A call for policy-makers to build bridges between the education and the justice sectors
“If we are to prevent crime and promote peaceful and just societies, it starts on the benches of schools - schools are the place where we experience from the earliest age respect, fairness and accountability.”
With these words, UNESCO’s Assistant Director General for Education, Stefania Giannini, challenged schools to take the lead in shaping children’s ethical and civic development, not just their academic development.
Addressing participants during a high-level side event to the 28th Commission for Crime Prevention and Criminal Justice (CCPCJ), Ms. Giannini argued, “By engaging and empowering young people, education sows the seeds of peaceful, just and inclusive societies. Our message is that schools must lead by example. If they do not tackle intolerance and hate at their roots, they become breeding grounds for these problems.”
She also stressed that schools must be transparent, just and accountable, a point that is underscored in UNESCO-UNODC’s recent publication Strengthening the Rule of Law through Education: A Guide for Policymakers.
Responding to the question “Don’t some governments see education as a means of getting children to obey the rules, whether those rules are good or bad?”, Ms. Giannini stressed that education on the Rule of Law nurtured critical thinking, not blind obedience, adding:
‘”Global Citizenship Education is about empowering young people to drive change.”
Victoria Ibiwoye the Director of OneAfricanChild Foundation for Creative Learning, and Youth Representative to the SDG-Education 2030 Steering Committee, echoed this point, praising education’s capacity to transform the outlook of individuals, particularly the most disenfranchised:
“I understand the need to exercise my civic rights because I have seen and felt what it feels like to be deprived of quality and inclusive education. I have also seen the power of education breaking the cycle of poverty, transforming lives and building resilient societies.”
Bruno Derbaix, a leading voice on global citizenship education, and author of the book ‘Schools for Active Citizenship’, pointed out that schools are the first place children encounter the principles of justice and citizenship, and lamented that they rarely provide an ideal model of society for their pupils.

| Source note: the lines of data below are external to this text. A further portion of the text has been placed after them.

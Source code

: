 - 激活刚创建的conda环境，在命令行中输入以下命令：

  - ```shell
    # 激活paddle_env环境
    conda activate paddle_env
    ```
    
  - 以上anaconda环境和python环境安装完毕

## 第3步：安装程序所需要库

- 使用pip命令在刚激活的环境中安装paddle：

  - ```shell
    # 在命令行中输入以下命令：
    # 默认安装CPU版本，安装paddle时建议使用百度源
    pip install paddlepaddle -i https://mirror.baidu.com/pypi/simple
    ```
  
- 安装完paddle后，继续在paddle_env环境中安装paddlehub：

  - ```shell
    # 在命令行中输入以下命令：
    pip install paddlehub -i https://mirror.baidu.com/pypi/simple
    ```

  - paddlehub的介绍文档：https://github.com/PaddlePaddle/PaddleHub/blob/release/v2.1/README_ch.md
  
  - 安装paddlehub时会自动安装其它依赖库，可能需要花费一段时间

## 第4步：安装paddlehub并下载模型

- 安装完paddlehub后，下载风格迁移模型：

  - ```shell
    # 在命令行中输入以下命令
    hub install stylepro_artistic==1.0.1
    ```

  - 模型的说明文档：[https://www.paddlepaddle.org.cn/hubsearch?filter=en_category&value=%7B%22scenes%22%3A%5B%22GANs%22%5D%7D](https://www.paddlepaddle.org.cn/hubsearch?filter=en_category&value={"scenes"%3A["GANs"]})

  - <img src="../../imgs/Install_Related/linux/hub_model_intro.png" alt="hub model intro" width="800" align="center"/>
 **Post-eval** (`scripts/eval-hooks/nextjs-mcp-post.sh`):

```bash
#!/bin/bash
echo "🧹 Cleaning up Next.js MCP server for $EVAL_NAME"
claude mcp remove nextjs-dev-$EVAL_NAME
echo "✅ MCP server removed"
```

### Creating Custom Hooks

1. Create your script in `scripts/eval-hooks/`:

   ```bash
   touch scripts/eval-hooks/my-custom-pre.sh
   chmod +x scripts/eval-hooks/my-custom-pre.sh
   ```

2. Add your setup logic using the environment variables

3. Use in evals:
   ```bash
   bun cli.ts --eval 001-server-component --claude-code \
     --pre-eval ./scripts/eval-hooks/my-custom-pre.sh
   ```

“Hypocrisy is doing a lot of damage. Teachers regularly extol the importance of human rights values like freedom and equality, but schools do not put them in to practice on an everyday basis. When pupils behave disruptively, teachers do not take the time to make sure of the facts or have a frank discussion with the students…they do not realize this is an opportunity for an exchange with the class on the principles of citizenship.”
Lucie Angers, Director and General Counsel at the Department of Justice of Canada, reported that a ‘Whole School’ approach to bullying, including the pupils in resolving the problem had had positive outcomes in her country. This approach also taught students how learnt legal norms evolve by allowing them hands-on experience of law making:
“This goes to the very heart of what it is to live in society.”
Marco Teixera, head of the Doha Declaration Global Programme emphasized the critical importance of fostering dialogue between the education and justice sectors in the context of the 2015 Doha Declaration on crime prevention and criminal justice that recognizes the critical importance of education for justice.
He urged policy-makers to work with the widest range of stakeholders possible to make the principles of justice more accessible to young people:
“Our partnership, in cooperation with UNESCO, continues to develop innovative tools and resources to promote a culture of lawfulness around the world.”
The event was organized in the context of the UNESCO/UNODC partnership on Global Citizenship Education for The Rule of Law: Doing the Right Thing, that aims to strengthen the capacity of educators to promote the rule of law through education.